Work to be completed: A faithful copy of each entry below is expected, with the images removed.

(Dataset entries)
------

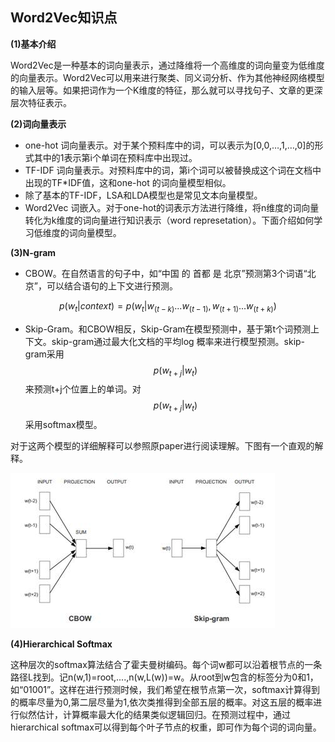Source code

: ## **Word2Vec知识点**

**\(1\)基本介绍**

Word2Vec是一种基本的词向量表示，通过降维将一个高维度的词向量变为低维度的向量表示。Word2Vec可以用来进行聚类、同义词分析、作为其他神经网络模型的输入层等。如果把词作为一个K维度的特征，那么就可以寻找句子、文章的更深层次特征表示。

**\(2\)词向量表示**

* one-hot 词向量表示。对于某个预料库中的词，可以表示为\[0,0,…,1,…,0\]的形式其中的1表示第i个单词在预料库中出现过。
* TF-IDF 词向量表示。对预料库中的词，第i个词可以被替换成这个词在文档中出现的TF\*IDF值，这和one-hot 的词向量模型相似。
* 除了基本的TF-IDF，LSA和LDA模型也是常见文本向量模型。
* Word2Vec 词嵌入。对于one-hot的词表示方法进行降维，将n维度的词向量转化为k维度的词向量进行知识表示（word represetation）。下面介绍如何学习低维度的词向量模型。

**\(3\)N-gram**

* CBOW。在自然语言的句子中，如“中国 的 首都 是 北京”预测第3个词语“北京”，可以结合语句的上下文进行预测。

$$ p(w_t|context)=p(w_t|w_{(t-k)}...w_{(t-1)},w_{(t+1)}...w_{(t+k)})$$

* Skip-Gram。和CBOW相反，Skip-Gram在模型预测中，基于第t个词预测上下文。skip-gram通过最大化文档的平均log 概率来进行模型预测。skip-gram采用$$p(w_{t+j}|w_t)$$来预测t+j个位置上的单词。对$$ p(w_{t+j}|w_t) $$采用softmax模型。

对于这两个模型的详细解释可以参照原paper进行阅读理解。下图有一个直观的解释。

![](/assets/import_CBOW.png)

**\(4\)Hierarchical Softmax**

这种层次的softmax算法结合了霍夫曼树编码。每个词w都可以沿着根节点的一条路径L找到。记n\(w,1\)=root,....,n\(w,L\(w\)\)=w。从root到w包含的标签分为0和1，如“01001”。这样在进行预测时候，我们希望在根节点第一次，softmax计算得到的概率尽量为0,第二层尽量为1,依次类推得到全部五层的概率。对这五层的概率进行似然估计，计算概率最大化的结果类似逻辑回归。在预测过程中，通过hierarchical softmax可以得到每个叶子节点的权重，即可作为每个词的词向量。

------

The completed task:
Source code

: ## **Word2Vec知识点**

**\(1\)基本介绍**

Word2Vec是一种基本的词向量表示，通过降维将一个高维度的词向量变为低维度的向量表示。Word2Vec可以用来进行聚类、同义词分析、作为其他神经网络模型的输入层等。如果把词作为一个K维度的特征，那么就可以寻找句子、文章的更深层次特征表示。

**\(2\)词向量表示**

* one-hot 词向量表示。对于某个预料库中的词，可以表示为\[0,0,…,1,…,0\]的形式其中的1表示第i个单词在预料库中出现过。
* TF-IDF 词向量表示。对预料库中的词，第i个词可以被替换成这个词在文档中出现的TF\*IDF值，这和one-hot 的词向量模型相似。
* 除了基本的TF-IDF，LSA和LDA模型也是常见文本向量模型。
* Word2Vec 词嵌入。对于one-hot的词表示方法进行降维，将n维度的词向量转化为k维度的词向量进行知识表示（word represetation）。下面介绍如何学习低维度的词向量模型。

**\(3\)N-gram**

* CBOW。在自然语言的句子中，如“中国 的 首都 是 北京”预测第3个词语“北京”，可以结合语句的上下文进行预测。

$$ p(w_t|context)=p(w_t|w_{(t-k)}...w_{(t-1)},w_{(t+1)}...w_{(t+k)})$$

* Skip-Gram。和CBOW相反，Skip-Gram在模型预测中，基于第t个词预测上下文。skip-gram通过最大化文档的平均log 概率来进行模型预测。skip-gram采用$$p(w_{t+j}|w_t)$$来预测t+j个位置上的单词。对$$ p(w_{t+j}|w_t) $$采用softmax模型。

对于这两个模型的详细解释可以参照原paper进行阅读理解。下图有一个直观的解释。

![](/assets/import_CBOW.png)

**\(4\)Hierarchical Softmax**

这种层次的softmax算法结合了霍夫曼树编码。每个词w都可以沿着根节点的一条路径L找到。记n\(w,1\)=root,....,n\(w,L\(w\)\)=w。从root到w包含的标签分为0和1，如“01001”。这样在进行预测时候，我们希望在根节点第一次，softmax计算得到的概率尽量为0,第二层尽量为1,依次类推得到全部五层的概率。对这五层的概率进行似然估计，计算概率最大化的结果类似逻辑回归。在预测过程中，通过hierarchical softmax可以得到每个叶子节点的权重，即可作为每个词的词向量。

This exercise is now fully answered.